Please state how many lines in the records below contain the word "catfact"; the answer should be a number and nothing else.

(MATERIAL PROVIDED)

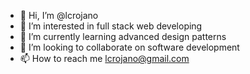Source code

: - 👋 Hi, I’m @lcrojano
- 👀 I’m interested in full stack web developing
- 🌱 I’m currently learning advanced design patterns
- 💞️ I’m looking to collaborate on software development
- 📫 How to reach me lcrojano@gmail.com

<!---
lcrojano/lcrojano is a ✨ special ✨ repository because its `README.md` (this file) appears on your GitHub profile.
You can click the Preview link to take a look at your changes.
--->
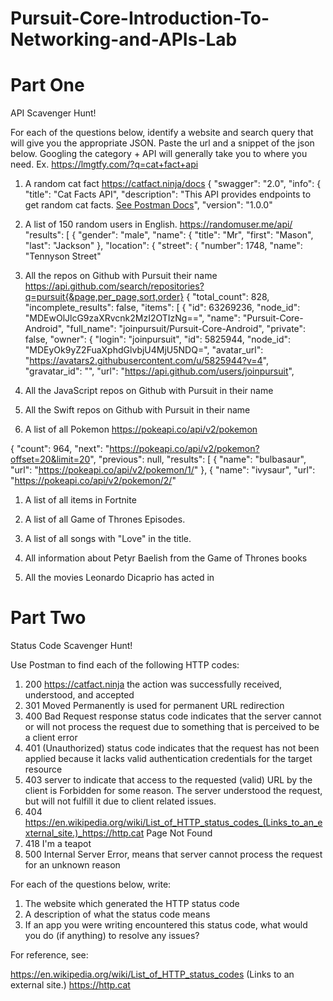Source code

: # Pursuit-Core-Introduction-To-Networking-and-APIs-Lab

# Part One

API Scavenger Hunt!

For each of the questions below, identify a website and search query that will give you the appropriate JSON.  Paste the url and a snippet of the json below.  Googling the category + API will generally take you to where you need.  Ex. https://lmgtfy.com/?q=cat+fact+api

1. A random cat fact
https://catfact.ninja/docs
{
"swagger": "2.0",
"info": {
    "title": "Cat Facts API",
    "description": "This API provides endpoints to get random cat facts. <a target='_blank' href='https://documenter.getpostman.com/view/1946054/S11HvKSz'>See Postman Docs</a>",
    "version": "1.0.0"

1. A list of 150 random users in English.
https://randomuser.me/api/
"results": [
       {
           "gender": "male",
           "name": {
               "title": "Mr",
               "first": "Mason",
               "last": "Jackson"
           },
           "location": {
               "street": {
                   "number": 1748,
                   "name": "Tennyson Street"
        

1. All the repos on Github with Pursuit their name
https://api.github.com/search/repositories?q=pursuit{&page,per_page,sort,order}
{
"total_count": 828,
"incomplete_results": false,
"items": [
    {
        "id": 63269236,
        "node_id": "MDEwOlJlcG9zaXRvcnk2MzI2OTIzNg==",
        "name": "Pursuit-Core-Android",
        "full_name": "joinpursuit/Pursuit-Core-Android",
        "private": false,
        "owner": {
            "login": "joinpursuit",
            "id": 5825944,
            "node_id": "MDEyOk9yZ2FuaXphdGlvbjU4MjU5NDQ=",
            "avatar_url": "https://avatars2.githubusercontent.com/u/5825944?v=4",
            "gravatar_id": "",
            "url": "https://api.github.com/users/joinpursuit",

1. All the JavaScript repos on Github with Pursuit in their name

1. All the Swift repos on Github with Pursuit in their name

1. A list of all Pokemon
https://pokeapi.co/api/v2/pokemon

{
"count": 964,
"next": "https://pokeapi.co/api/v2/pokemon?offset=20&limit=20",
"previous": null,
"results": [
  {
    "name": "bulbasaur",
    "url": "https://pokeapi.co/api/v2/pokemon/1/"
  },
  {
    "name": "ivysaur",
    "url": "https://pokeapi.co/api/v2/pokemon/2/"


1. A list of all items in Fortnite

1. A list of all Game of Thrones Episodes.

1. A list of all songs with "Love" in the title.
1. All information about Petyr Baelish from the Game of Thrones books
1. All the movies Leonardo Dicaprio has acted in

# Part Two

Status Code Scavenger Hunt!

Use Postman to find each of the following HTTP codes:


1. 200
https://catfact.ninja
the action was successfully received, understood, and accepted
1. 301
Moved Permanently is used for permanent URL redirection
1. 400
Bad Request response status code indicates that the server cannot or will not process the request due to something that is perceived to be a client error 
1. 401
(Unauthorized) status code indicates that the request has not been applied because it lacks valid authentication credentials for the target resource
1. 403
server to indicate that access to the requested (valid) URL by the client is Forbidden for some reason. The server understood the request, but will not fulfill it due to client related issues.
1. 404
https://en.wikipedia.org/wiki/List_of_HTTP_status_codes_(Links_to_an_external_site.)_https://http.cat
Page Not Found
1. 418
I'm a teapot
1. 500
 Internal Server Error, means that server cannot process the request for an unknown reason


For each of the questions below, write:

1. The website which generated the HTTP status code
2. A description of what the status code means
3. If an app you were writing encountered this status code, what would you do (if anything) to resolve any issues?


For reference, see:

https://en.wikipedia.org/wiki/List_of_HTTP_status_codes (Links to an external site.)
https://http.cat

(End MATERIAL PROVIDED)

RESULT FOR THIS EXERCISE :: 2